Exercise goal =>
Restate word for word the lines of the records below, starting at the line that contains "Reddit is also" and ending at the line that contains "Reddit’s conversation forums", with both of those lines included and nothing else.

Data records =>
--*--
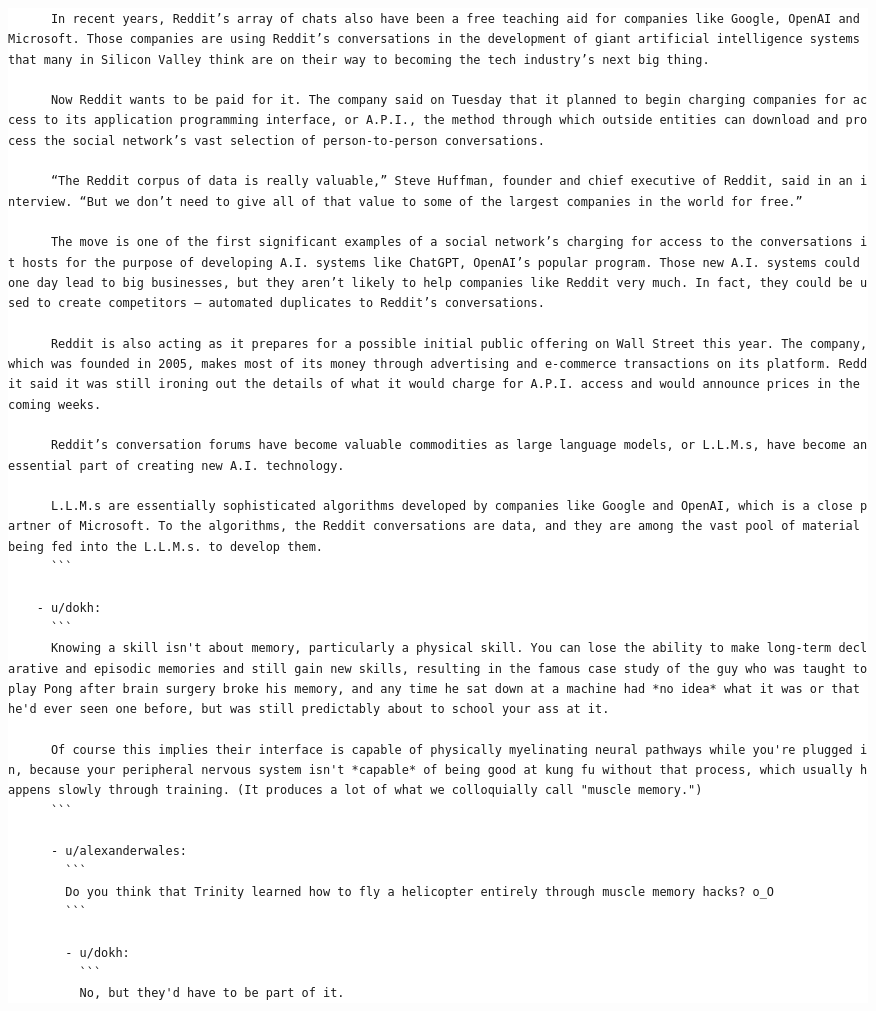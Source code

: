           In recent years, Reddit’s array of chats also have been a free teaching aid for companies like Google, OpenAI and Microsoft. Those companies are using Reddit’s conversations in the development of giant artificial intelligence systems that many in Silicon Valley think are on their way to becoming the tech industry’s next big thing.

          Now Reddit wants to be paid for it. The company said on Tuesday that it planned to begin charging companies for access to its application programming interface, or A.P.I., the method through which outside entities can download and process the social network’s vast selection of person-to-person conversations.

          “The Reddit corpus of data is really valuable,” Steve Huffman, founder and chief executive of Reddit, said in an interview. “But we don’t need to give all of that value to some of the largest companies in the world for free.”

          The move is one of the first significant examples of a social network’s charging for access to the conversations it hosts for the purpose of developing A.I. systems like ChatGPT, OpenAI’s popular program. Those new A.I. systems could one day lead to big businesses, but they aren’t likely to help companies like Reddit very much. In fact, they could be used to create competitors — automated duplicates to Reddit’s conversations.

          Reddit is also acting as it prepares for a possible initial public offering on Wall Street this year. The company, which was founded in 2005, makes most of its money through advertising and e-commerce transactions on its platform. Reddit said it was still ironing out the details of what it would charge for A.P.I. access and would announce prices in the coming weeks.

          Reddit’s conversation forums have become valuable commodities as large language models, or L.L.M.s, have become an essential part of creating new A.I. technology.

          L.L.M.s are essentially sophisticated algorithms developed by companies like Google and OpenAI, which is a close partner of Microsoft. To the algorithms, the Reddit conversations are data, and they are among the vast pool of material being fed into the L.L.M.s. to develop them.
          ```

        - u/dokh:
          ```
          Knowing a skill isn't about memory, particularly a physical skill. You can lose the ability to make long-term declarative and episodic memories and still gain new skills, resulting in the famous case study of the guy who was taught to play Pong after brain surgery broke his memory, and any time he sat down at a machine had *no idea* what it was or that he'd ever seen one before, but was still predictably about to school your ass at it.

          Of course this implies their interface is capable of physically myelinating neural pathways while you're plugged in, because your peripheral nervous system isn't *capable* of being good at kung fu without that process, which usually happens slowly through training. (It produces a lot of what we colloquially call "muscle memory.")
          ```

          - u/alexanderwales:
            ```
            Do you think that Trinity learned how to fly a helicopter entirely through muscle memory hacks? o_O
            ```

            - u/dokh:
              ```
              No, but they'd have to be part of it.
--*--
Task result =>
          Reddit is also acting as it prepares for a possible initial public offering on Wall Street this year. The company, which was founded in 2005, makes most of its money through advertising and e-commerce transactions on its platform. Reddit said it was still ironing out the details of what it would charge for A.P.I. access and would announce prices in the coming weeks.

          Reddit’s conversation forums have become valuable commodities as large language models, or L.L.M.s, have become an essential part of creating new A.I. technology.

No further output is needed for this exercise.